I carved my pumpkin today, as tomorrow i am a work and wont have time.
On a previous thread I said i was going to try and carve a tortoise into my pumpkin...thought long and hard...and yeah ............ it didnt go so well... so i settled for 2nd best:shy:

Also there is a picture of crush eating his pumpkin treat!!! 

My pumpkin doesnt look that bad does it?


Cute i think....pictures attatched!


----------



## katesgoey (Oct 30, 2009)

A tortoise pumpkin, that's just brilliant! A little bit of cheating, but still brilliant


----------



## terryo (Oct 30, 2009)

Adorable!


----------



## mctlong (Oct 30, 2009)

That great!


----------



## Candy (Oct 30, 2009)

What a laugh I had when I pulled those pictures up. I love them! I called Alexander in to show him and he said ahhhhh so cute. Happy Halloween.


----------



## Isa (Oct 30, 2009)

That is super cute


----------



## Weloveourtortoise (Oct 31, 2009)

That is great! But how are you going to get Crush to stay there all night with the candle behind him!!!! LOL!!! My mental image is running wild!!!


----------



## shelber10 (Oct 31, 2009)

great pics


----------



## Kymiie (Oct 31, 2009)

Cheating..nahh!
Like i said i did try a tortoise carving but did not work..so 2nd best! lol was going to put it in for the calender but............. out pumpkins came out 2 days after entry closed! SHAME  lol


----------



## Stephanie Logan (Oct 31, 2009)

I think your calendar submission of Crush is getting a quite respectable number of votes; I know I sure loved it.

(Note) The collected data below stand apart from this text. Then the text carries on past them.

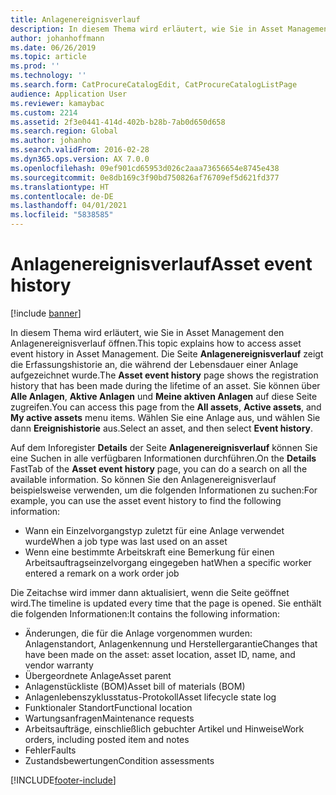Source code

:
 ```yaml
---
title: Anlagenereignisverlauf
description: In diesem Thema wird erläutert, wie Sie in Asset Management den Anlagenereignisverlauf öffnen.
author: johanhoffmann
ms.date: 06/26/2019
ms.topic: article
ms.prod: ''
ms.technology: ''
ms.search.form: CatProcureCatalogEdit, CatProcureCatalogListPage
audience: Application User
ms.reviewer: kamaybac
ms.custom: 2214
ms.assetid: 2f3e0441-414d-402b-b28b-7ab0d650d658
ms.search.region: Global
ms.author: johanho
ms.search.validFrom: 2016-02-28
ms.dyn365.ops.version: AX 7.0.0
ms.openlocfilehash: 09ef901cd65953d026c2aaa73656654e8745e438
ms.sourcegitcommit: 0e8db169c3f90bd750826af76709ef5d621fd377
ms.translationtype: HT
ms.contentlocale: de-DE
ms.lasthandoff: 04/01/2021
ms.locfileid: "5838585"
---
```

# <a name="asset-event-history"></a><span data-ttu-id="00967-103">Anlagenereignisverlauf</span><span class="sxs-lookup"><span data-stu-id="00967-103">Asset event history</span></span>

[!include [banner](../../includes/banner.md)]

 

<span data-ttu-id="00967-104">In diesem Thema wird erläutert, wie Sie in Asset Management den Anlagenereignisverlauf öffnen.</span><span class="sxs-lookup"><span data-stu-id="00967-104">This topic explains how to access asset event history in Asset Management.</span></span> <span data-ttu-id="00967-105">Die Seite **Anlagenereignisverlauf** zeigt die Erfassungshistorie an, die während der Lebensdauer einer Anlage aufgezeichnet wurde.</span><span class="sxs-lookup"><span data-stu-id="00967-105">The **Asset event history** page shows the registration history that has been made during the lifetime of an asset.</span></span> <span data-ttu-id="00967-106">Sie können über **Alle Anlagen**, **Aktive Anlagen** und **Meine aktiven Anlagen** auf diese Seite zugreifen.</span><span class="sxs-lookup"><span data-stu-id="00967-106">You can access this page from the **All assets**, **Active assets**, and **My active assets** menu items.</span></span> <span data-ttu-id="00967-107">Wählen Sie eine Anlage aus, und wählen Sie dann **Ereignishistorie** aus.</span><span class="sxs-lookup"><span data-stu-id="00967-107">Select an asset, and then select **Event history**.</span></span>

<span data-ttu-id="00967-108">Auf dem Inforegister **Details** der Seite **Anlagenereignisverlauf** können Sie eine Suchen in alle verfügbaren Informationen durchführen.</span><span class="sxs-lookup"><span data-stu-id="00967-108">On the **Details** FastTab of the **Asset event history** page, you can do a search on all the available information.</span></span> <span data-ttu-id="00967-109">So können Sie den Anlagenereignisverlauf beispielsweise verwenden, um die folgenden Informationen zu suchen:</span><span class="sxs-lookup"><span data-stu-id="00967-109">For example, you can use the asset event history to find the following information:</span></span>

- <span data-ttu-id="00967-110">Wann ein Einzelvorgangstyp zuletzt für eine Anlage verwendet wurde</span><span class="sxs-lookup"><span data-stu-id="00967-110">When a job type was last used on an asset</span></span>
- <span data-ttu-id="00967-111">Wenn eine bestimmte Arbeitskraft eine Bemerkung für einen Arbeitsauftragseinzelvorgang eingegeben hat</span><span class="sxs-lookup"><span data-stu-id="00967-111">When a specific worker entered a remark on a work order job</span></span>

<span data-ttu-id="00967-112">Die Zeitachse wird immer dann aktualisiert, wenn die Seite geöffnet wird.</span><span class="sxs-lookup"><span data-stu-id="00967-112">The timeline is updated every time that the page is opened.</span></span> <span data-ttu-id="00967-113">Sie enthält die folgenden Informationen:</span><span class="sxs-lookup"><span data-stu-id="00967-113">It contains the following information:</span></span>

- <span data-ttu-id="00967-114">Änderungen, die für die Anlage vorgenommen wurden: Anlagenstandort, Anlagenkennung und Herstellergarantie</span><span class="sxs-lookup"><span data-stu-id="00967-114">Changes that have been made on the asset: asset location, asset ID, name, and vendor warranty</span></span>
- <span data-ttu-id="00967-115">Übergeordnete Anlage</span><span class="sxs-lookup"><span data-stu-id="00967-115">Asset parent</span></span>
- <span data-ttu-id="00967-116">Anlagenstückliste (BOM)</span><span class="sxs-lookup"><span data-stu-id="00967-116">Asset bill of materials (BOM)</span></span>
- <span data-ttu-id="00967-117">Anlagenlebenszyklusstatus-Protokoll</span><span class="sxs-lookup"><span data-stu-id="00967-117">Asset lifecycle state log</span></span>
- <span data-ttu-id="00967-118">Funktionaler Standort</span><span class="sxs-lookup"><span data-stu-id="00967-118">Functional location</span></span>
- <span data-ttu-id="00967-119">Wartungsanfragen</span><span class="sxs-lookup"><span data-stu-id="00967-119">Maintenance requests</span></span>
- <span data-ttu-id="00967-120">Arbeitsaufträge, einschließlich gebuchter Artikel und Hinweise</span><span class="sxs-lookup"><span data-stu-id="00967-120">Work orders, including posted item and notes</span></span>
- <span data-ttu-id="00967-121">Fehler</span><span class="sxs-lookup"><span data-stu-id="00967-121">Faults</span></span>
- <span data-ttu-id="00967-122">Zustandsbewertungen</span><span class="sxs-lookup"><span data-stu-id="00967-122">Condition assessments</span></span>


[!INCLUDE[footer-include](../../../includes/footer-banner.md)]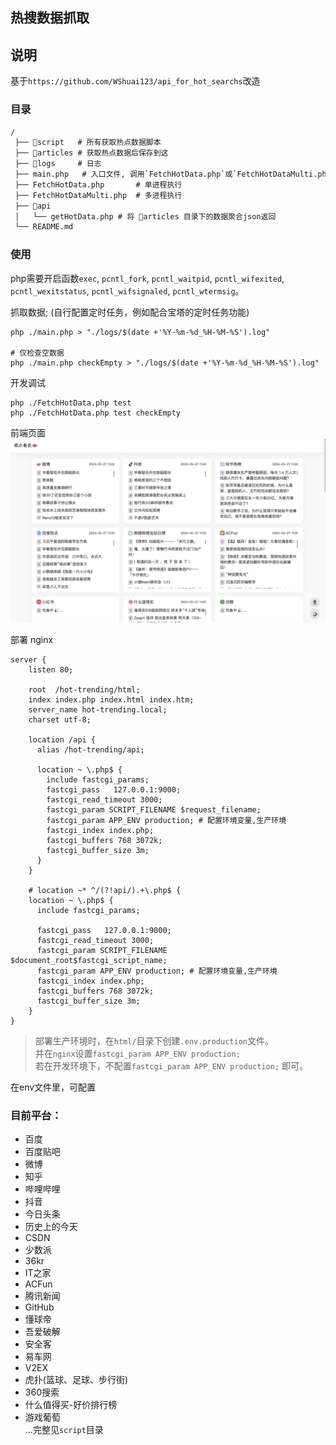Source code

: ## 热搜数据抓取

## 说明
基于`https://github.com/WShuai123/api_for_hot_searchs`改造

### 目录
```txt
/
 ├── 📂script   # 所有获取热点数据脚本
 ├── 📂articles # 获取热点数据后保存到这
 ├── 📂logs     # 日志
 ├── main.php   # 入口文件, 调用`FetchHotData.php`或`FetchHotDataMulti.php`
 ├── FetchHotData.php       # 单进程执行
 ├── FetchHotDataMulti.php  # 多进程执行
 ├── 📂api
 │   └── getHotData.php # 将 📂articles 目录下的数据聚合json返回
 └── README.md
```

### 使用

php需要开启函数`exec`, `pcntl_fork`, `pcntl_waitpid`, `pcntl_wifexited`, `pcntl_wexitstatus`, `pcntl_wifsignaled`, `pcntl_wtermsig`。

抓取数据; (自行配置定时任务，例如配合宝塔的定时任务功能)
```shell
php ./main.php > "./logs/$(date +'%Y-%m-%d_%H-%M-%S').log"

# 仅检查空数据
php ./main.php checkEmpty > "./logs/$(date +'%Y-%m-%d_%H-%M-%S').log"
```

开发调试
```shell
php ./FetchHotData.php test
php ./FetchHotData.php test checkEmpty
```

前端页面
![](home-ex.jpg)

部署 nginx
```Nginx
server {
    listen 80;

    root  /hot-trending/html;
    index index.php index.html index.htm;
    server_name hot-trending.local;
    charset utf-8;

    location /api {
      alias /hot-trending/api;

      location ~ \.php$ {
        include fastcgi_params;
        fastcgi_pass   127.0.0.1:9000;
        fastcgi_read_timeout 3000;
        fastcgi_param SCRIPT_FILENAME $request_filename;
        fastcgi_param APP_ENV production; # 配置环境变量,生产环境
        fastcgi_index index.php;
        fastcgi_buffers 768 3072k;
        fastcgi_buffer_size 3m;
      }
    }
    
    # location ~* ^/(?!api/).+\.php$ {
    location ~ \.php$ {
      include fastcgi_params;

      fastcgi_pass   127.0.0.1:9000;
      fastcgi_read_timeout 3000;
      fastcgi_param SCRIPT_FILENAME $document_root$fastcgi_script_name;
      fastcgi_param APP_ENV production; # 配置环境变量,生产环境
      fastcgi_index index.php;
      fastcgi_buffers 768 3072k;
      fastcgi_buffer_size 3m;
    }
}
```

> 部署生产环境时，在`html/`目录下创建`.env.production`文件。    
> 并在`nginx`设置`fastcgi_param APP_ENV production;`    
> 若在开发环境下，不配置`fastcgi_param APP_ENV production;` 即可。

在env文件里，可配置

### 目前平台：

+ 百度
+ 百度贴吧
+ 微博
+ 知乎
+ 哔哩哔哩
+ 抖音
+ 今日头条
+ 历史上的今天
+ CSDN
+ 少数派
+ 36kr
+ IT之家
+ ACFun
+ 腾讯新闻
+ GitHub
+ 懂球帝
+ 吾爱破解
+ 安全客
+ 易车网
+ V2EX
+ 虎扑(篮球、足球、步行街)
+ 360搜索  
+ 什么值得买-好价排行榜       
+ 游戏葡萄            
...完整见`script`目录               
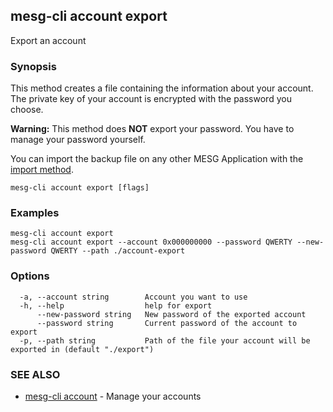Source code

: ## mesg-cli account export

Export an account

### Synopsis

This method creates a file containing the information about your account.
The private key of your account is encrypted with the password you choose.

**Warning:** This method does **NOT** export your password. You have to manage your password yourself.

You can import the backup file on any other MESG Application with the [import method](account/import.md).

```
mesg-cli account export [flags]
```

### Examples

```
mesg-cli account export
mesg-cli account export --account 0x000000000 --password QWERTY --new-password QWERTY --path ./account-export
```

### Options

```
  -a, --account string        Account you want to use
  -h, --help                  help for export
      --new-password string   New password of the exported account
      --password string       Current password of the account to export
  -p, --path string           Path of the file your account will be exported in (default "./export")
```

### SEE ALSO

* [mesg-cli account](mesg-cli_account.md)	 - Manage your accounts

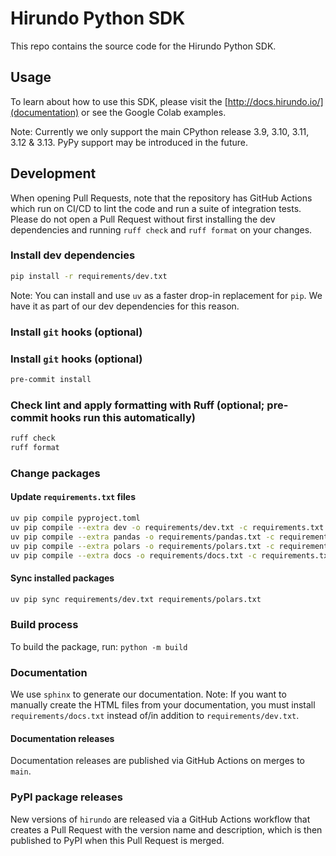 # Hirundo Python SDK

This repo contains the source code for the Hirundo Python SDK.

## Usage

To learn about how to use this SDK, please visit the [http://docs.hirundo.io/](documentation) or see the Google Colab examples.

Note: Currently we only support the main CPython release 3.9, 3.10, 3.11, 3.12 & 3.13. PyPy support may be introduced in the future.

## Development

When opening Pull Requests, note that the repository has GitHub Actions which run on CI/CD to lint the code and run a suite of integration tests. Please do not open a Pull Request without first installing the dev dependencies and running `ruff check` and `ruff format` on your changes.

### Install dev dependencies

```bash
pip install -r requirements/dev.txt
```

Note: You can install and use `uv` as a faster drop-in replacement for `pip`. We have it as part of our dev dependencies for this reason.

### Install `git` hooks (optional)
### Install `git` hooks (optional)

```bash
pre-commit install
```

### Check lint and apply formatting with Ruff (optional; pre-commit hooks run this automatically)

```bash
ruff check
ruff format
```

### Change packages

#### Update `requirements.txt` files

```bash
uv pip compile pyproject.toml
uv pip compile --extra dev -o requirements/dev.txt -c requirements.txt pyproject.toml
uv pip compile --extra pandas -o requirements/pandas.txt -c requirements.txt pyproject.toml
uv pip compile --extra polars -o requirements/polars.txt -c requirements.txt pyproject.toml
uv pip compile --extra docs -o requirements/docs.txt -c requirements.txt pyproject.toml
```

#### Sync installed packages

```bash
uv pip sync requirements/dev.txt requirements/polars.txt
```

### Build process

To build the package, run:
`python -m build`

### Documentation

We use `sphinx` to generate our documentation. Note: If you want to manually create the HTML files from your documentation, you must install `requirements/docs.txt` instead of/in addition to `requirements/dev.txt`.

#### Documentation releases
Documentation releases are published via GitHub Actions on merges to `main`.

### PyPI package releases

New versions of `hirundo` are released via a GitHub Actions workflow that creates a Pull Request with the version name and description, which is then published to PyPI when this Pull Request is merged.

I think you could make quite a scary, spooky picture out of that last shot by cropping out all but the tortoise face, displaying the scant remains of the poor pumpkin victim Crush crushed.


----------



## Kymiie (Oct 31, 2009)

:S I didnt submit him into the calender contest.. I said I was going too..wish I could xxx


----------



## Stephanie Logan (Oct 31, 2009)

Sorry, I just realized we have two "Crushes" on the forum.


----------



## Kymiie (Oct 31, 2009)

Hehe no worries honey!!


xx


----------



## jdawn (Oct 31, 2009)

Very cute! A Torti-lantern


----------



## Stazz (Oct 31, 2009)

Hahahahah how CUTE !!!!! Love it ! Tort must have had such fun eating it too haha


----------



## tortoisenerd (Nov 1, 2009)

hehe that's cute! Trevor also got some pumpkin for Halloween.


----------